15. Jänner: Die Mädchen in unserer Klasse beneiden uns wahnsinnig. Wir haben es nicht direkt gesagt, daß wir bei Ihr, die Einzigen, eingeladen waren, aber die Hella hatte ein Bonbon von ihrer Hand mit und sagte in der Pause: Das muß man mit Andacht essen und schnitt es auseinander, um mir die Hälfte zu geben. Die Ehrenfelds glaubten, es sei von einer Eisbekanntschaft und die Trude sagte: »Ah, doppelt süß, von Chokolade und Liebe.« »Ja«, sag ich, »aber nicht in dem Sinn, wie Du es meinst.« Und weil sie sagte: »Na, das weiß man schon, aber ich will nicht indiskret sein«, sagt die Hella: »Also, damit du es weißt, dieses Bonbon und noch viele andere haben wir von der Frau Dr. M. d. h. der verheirateten Frau Prof. Theyer bekommen, da wir eingeladen waren. Da waren alle ganz paff und sagten: »Gott, die Glücklichen; ja, Ihr wart immer die ausgesprochenen Lieblinge der Frau Dr. M., besonders die Lainer. Aber die hat es auch immer schrecklich getrieben mit der Frau Dr. M.«


17. Jänner: Die ganze Schule weiß von unserer Einladung bei Ihr, der Göttlichen! Jetzt lese ich gerade alles noch einmal und sehe, daß ich noch riesig Vieles gar nicht geschrieben habe, nämlich das von ihrem Papa. Wie wir weggingen, weinten wir unten beim Haustor furchtbar, weil ich beim Toraufmachen sagte: Zum letztenmal! Da kommt ein alter Herr beim Tor herein und wie er sieht, daß wir weinen, obwohl wir ganz im Dunkeln standen, kam er auf uns zu und fragte, was mit uns sei* Da sagte die Hella: »Wir haben unsere beste Freundin verloren.« Da schaut uns der alte Herr riesig lang an und sagt: »Sind Sie nicht am Ende die beiden glühenden Verehrerinnen der Frau Dr. Mallburg? das ist meine Tochter! Und dann sagte er: Aber so in Tränen gebadet können Sie unmöglich auf die Gasse gehen. Kommen Sie nur noch einmal mit mir hinauf, meine Tochter wird Sie schon trösten.« Und richtig gingen wir nochmals hinauf und sie war einzig. Ihr Papa machte die Tür auf und rief: Lieserl, deine Verehrerinnen können sich von Dir nicht trennen und wollen sich in Tränenbächlein auflösen. Da kam sie hinaus und hatte einen rosa Schlafrock!!! an zum Küssen. Und sie zog uns ins Zimmer hinein und sagte: »Kinder, schaut mich nicht an in dem alten Kittel, der zum Wegwerfen ist.« Am liebsten hätte ich gesagt: »Schenken Sie ihn mir.« Aber das konnte ich doch nicht sagen. Und wie wir dann doch weggingen für ewig, ewig vielleicht, da küßte sie uns jede zweimal und sagte: Kinder, ich wünsche Euch, daß Ihr recht, recht glücklich werdet!

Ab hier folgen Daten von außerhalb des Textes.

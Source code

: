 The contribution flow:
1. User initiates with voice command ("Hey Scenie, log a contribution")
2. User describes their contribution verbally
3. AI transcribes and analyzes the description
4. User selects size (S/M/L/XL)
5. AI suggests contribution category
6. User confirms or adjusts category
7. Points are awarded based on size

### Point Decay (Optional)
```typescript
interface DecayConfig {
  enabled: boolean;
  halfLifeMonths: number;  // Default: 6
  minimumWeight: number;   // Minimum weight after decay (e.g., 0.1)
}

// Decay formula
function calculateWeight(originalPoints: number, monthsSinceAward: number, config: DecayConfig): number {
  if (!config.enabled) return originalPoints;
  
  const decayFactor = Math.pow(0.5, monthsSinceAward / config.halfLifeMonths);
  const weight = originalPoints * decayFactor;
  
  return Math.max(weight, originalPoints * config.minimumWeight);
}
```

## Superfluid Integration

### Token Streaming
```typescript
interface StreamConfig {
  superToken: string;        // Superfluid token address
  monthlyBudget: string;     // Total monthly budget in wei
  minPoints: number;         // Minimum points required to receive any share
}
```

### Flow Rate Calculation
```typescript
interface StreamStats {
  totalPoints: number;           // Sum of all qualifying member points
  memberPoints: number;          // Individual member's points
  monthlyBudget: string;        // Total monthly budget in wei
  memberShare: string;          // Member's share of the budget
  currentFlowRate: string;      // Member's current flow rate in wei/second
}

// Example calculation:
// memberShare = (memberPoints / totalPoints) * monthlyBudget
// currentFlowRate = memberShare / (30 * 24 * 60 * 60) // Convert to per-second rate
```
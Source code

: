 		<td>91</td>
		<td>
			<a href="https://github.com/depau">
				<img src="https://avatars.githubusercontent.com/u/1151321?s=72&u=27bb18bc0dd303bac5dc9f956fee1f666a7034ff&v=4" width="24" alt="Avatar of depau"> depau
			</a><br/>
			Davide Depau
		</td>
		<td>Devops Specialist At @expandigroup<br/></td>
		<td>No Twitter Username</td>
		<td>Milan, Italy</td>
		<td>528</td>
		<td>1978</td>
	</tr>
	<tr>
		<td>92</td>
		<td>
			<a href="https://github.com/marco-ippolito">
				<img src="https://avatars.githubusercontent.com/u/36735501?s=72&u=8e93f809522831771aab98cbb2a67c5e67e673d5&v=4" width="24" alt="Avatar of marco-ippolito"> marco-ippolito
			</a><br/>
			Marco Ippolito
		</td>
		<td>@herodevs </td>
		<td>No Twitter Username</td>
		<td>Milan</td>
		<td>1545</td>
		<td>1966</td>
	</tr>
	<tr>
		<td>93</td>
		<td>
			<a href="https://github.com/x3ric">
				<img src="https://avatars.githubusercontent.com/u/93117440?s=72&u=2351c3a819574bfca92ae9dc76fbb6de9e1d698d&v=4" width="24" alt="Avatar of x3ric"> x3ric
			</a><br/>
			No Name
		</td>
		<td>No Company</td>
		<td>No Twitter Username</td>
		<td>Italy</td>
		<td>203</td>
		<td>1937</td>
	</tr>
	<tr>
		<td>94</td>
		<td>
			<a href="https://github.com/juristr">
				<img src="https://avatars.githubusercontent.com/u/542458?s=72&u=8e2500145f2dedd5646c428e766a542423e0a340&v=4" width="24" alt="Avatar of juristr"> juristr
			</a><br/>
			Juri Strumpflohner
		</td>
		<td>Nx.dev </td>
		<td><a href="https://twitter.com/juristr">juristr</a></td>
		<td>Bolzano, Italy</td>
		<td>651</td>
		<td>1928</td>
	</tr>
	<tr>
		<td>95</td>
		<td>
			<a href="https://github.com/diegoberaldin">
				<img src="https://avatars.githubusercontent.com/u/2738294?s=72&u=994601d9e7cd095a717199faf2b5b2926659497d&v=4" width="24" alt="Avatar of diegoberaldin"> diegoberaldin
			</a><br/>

18. Jänner: Die Hella hat mich für heute nachmittags eingeladen, da der Lajos und der Jenö kommen. Aber ich gehe nicht, denn mir liegt nicht das Mindeste am Jenö. Das war nie eine echte Liebe. Ich mache mir aus niemanden auf der ganzen Welt etwas, außer Ihr, meiner Einzigen! Das versteht eben die Hella nicht und das nennt sie dann übergeschnappt sein. Auch der Papa wollte, daß ich zur Großmama der Hella gehe, damit ich auf andere Gedanken komme. Mein Gott, ich rede ohnehin schon kein Wort mehr von Ihr, weil mich niemand versteht. Aber daß auch der Papa so ist wie die anderen, das hätte ich nie geglaubt. Übrigens das ist Tatsache, daß ich abmagere. Ich bin ganz froh, daß wir heute auch keine Rodelpartie machen, da die Dora verkühlt ist, nämlich diesmal wirklich verkühlt. Da gehe ich nach der Kirche in die Schwindgasse und gehe vor ihrem Haus auf und ab; vielleicht treffe ich einmal ihren Papa oder ihre Mama. Vorgestern habe ich ihr geschrieben.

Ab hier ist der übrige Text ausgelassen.